Dan gaan we zoeken naar een schuldige. Wie heeft die steek laten vallen?! We kijken dan direct naar onszelf. Dat stemmetje in je hoofd dat zegt dat je het niet goed genoeg doet, te weinig tijd voor je kind maakt, zelf niet het goede voorbeeld gaf. Om kort en duidelijk te zijn: Jij bent geen goede ouder.

En is het niet zo dat je ook op deze manier naar andere gezinnen kijkt? Als het met een kind niet lekker gaat, kijk je automatisch naar hoe de ouder in kwestie over het kind oudert. Je kijkt naar de ander net zo kritisch als naar jezelf.

Hoe dan wel?
Kijk nog eens wat langer. Naar jezelf. Naar die ander. Probeer te zien wat jij ervan vindt. Los van de mening van jouw interne criticus.

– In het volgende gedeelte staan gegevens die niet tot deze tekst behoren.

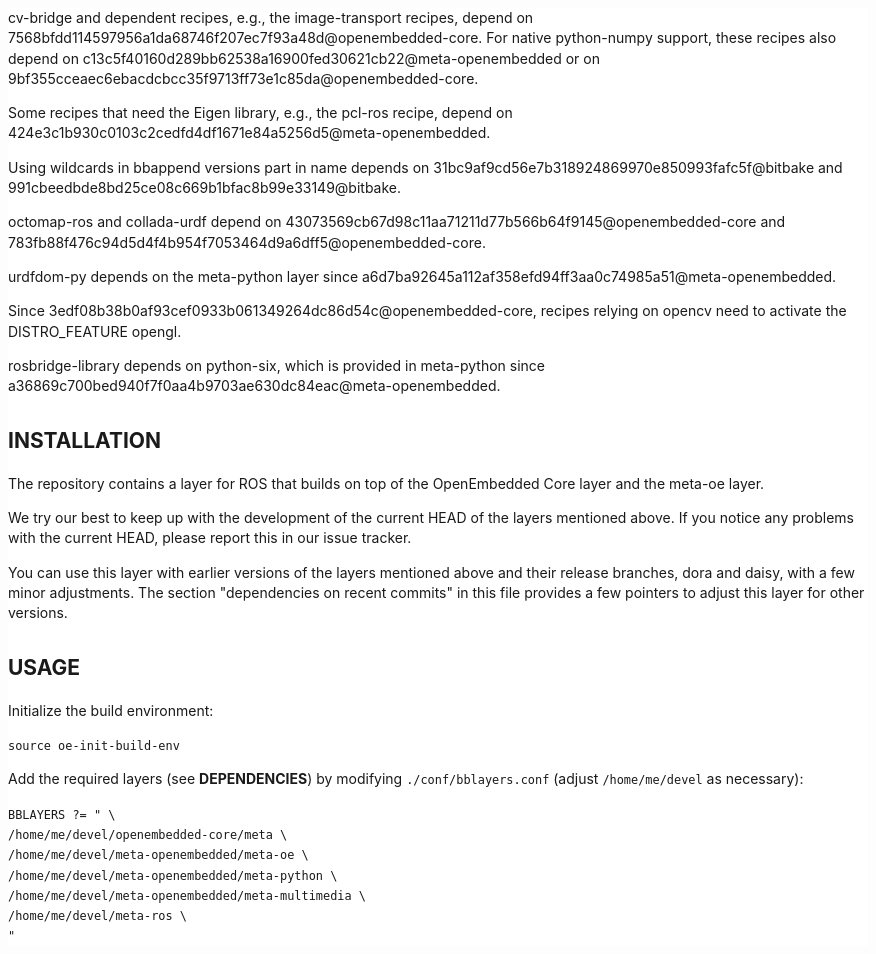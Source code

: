   cv-bridge and dependent recipes, e.g., the image-transport recipes, depend on
  7568bfdd114597956a1da68746f207ec7f93a48d@openembedded-core.
  For native python-numpy support, these recipes also depend on
  c13c5f40160d289bb62538a16900fed30621cb22@meta-openembedded or on
  9bf355cceaec6ebacdcbcc35f9713ff73e1c85da@openembedded-core.

  Some recipes that need the Eigen library, e.g., the pcl-ros recipe, depend on
  424e3c1b930c0103c2cedfd4df1671e84a5256d5@meta-openembedded.

  Using wildcards in bbappend versions part in name depends on
  31bc9af9cd56e7b318924869970e850993fafc5f@bitbake and
  991cbeedbde8bd25ce08c669b1bfac8b99e33149@bitbake.

  octomap-ros and collada-urdf depend on
  43073569cb67d98c11aa71211d77b566b64f9145@openembedded-core and
  783fb88f476c94d5d4f4b954f7053464d9a6dff5@openembedded-core.

  urdfdom-py depends on the meta-python layer since
  a6d7ba92645a112af358efd94ff3aa0c74985a51@meta-openembedded.

  Since 3edf08b38b0af93cef0933b061349264dc86d54c@openembedded-core,
  recipes relying on opencv need to activate the DISTRO\_FEATURE
  opengl.

  rosbridge-library depends on python-six, which is provided in meta-python
  since a36869c700bed940f7f0aa4b9703ae630dc84eac@meta-openembedded.

## INSTALLATION ##

  The repository contains a layer for ROS that builds on top of the
  OpenEmbedded Core layer and the meta-oe layer.

  We try our best to keep up with the development of the current HEAD
  of the layers mentioned above. If you notice any problems with the
  current HEAD, please report this in our issue tracker.

  You can use this layer with earlier versions of the layers mentioned above
  and their release branches, dora and daisy, with a few minor adjustments.
  The section "dependencies on recent commits" in this file provides a few
  pointers to adjust this layer for other versions.


## USAGE ##

  Initialize the build environment:

    source oe-init-build-env

  Add the required layers (see **DEPENDENCIES**) by modifying ``./conf/bblayers.conf`` (adjust ``/home/me/devel`` as necessary): 

    BBLAYERS ?= " \
    /home/me/devel/openembedded-core/meta \
    /home/me/devel/meta-openembedded/meta-oe \
    /home/me/devel/meta-openembedded/meta-python \
    /home/me/devel/meta-openembedded/meta-multimedia \
    /home/me/devel/meta-ros \
    "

Probeer te zien welke inzet de ouder levert. Probeer te zien hoe hij zijn best doet om het kind iets te leren of af te leren. Kijk naar welke variabelen er invloed hebben. Probeer te zien dat het ook zijn doel is het kind tot een verantwoordelijke, gezonde volwassene te helpen uitgroeien. Stop ermee om over hem te oordelen. Vraag hem liever hoe je hem kunt helpen.

Laten we milder voor onszelf zijn. Laten we milder over andere ouders zijn.Want iedereen wil het allerbeste voor zijn kind.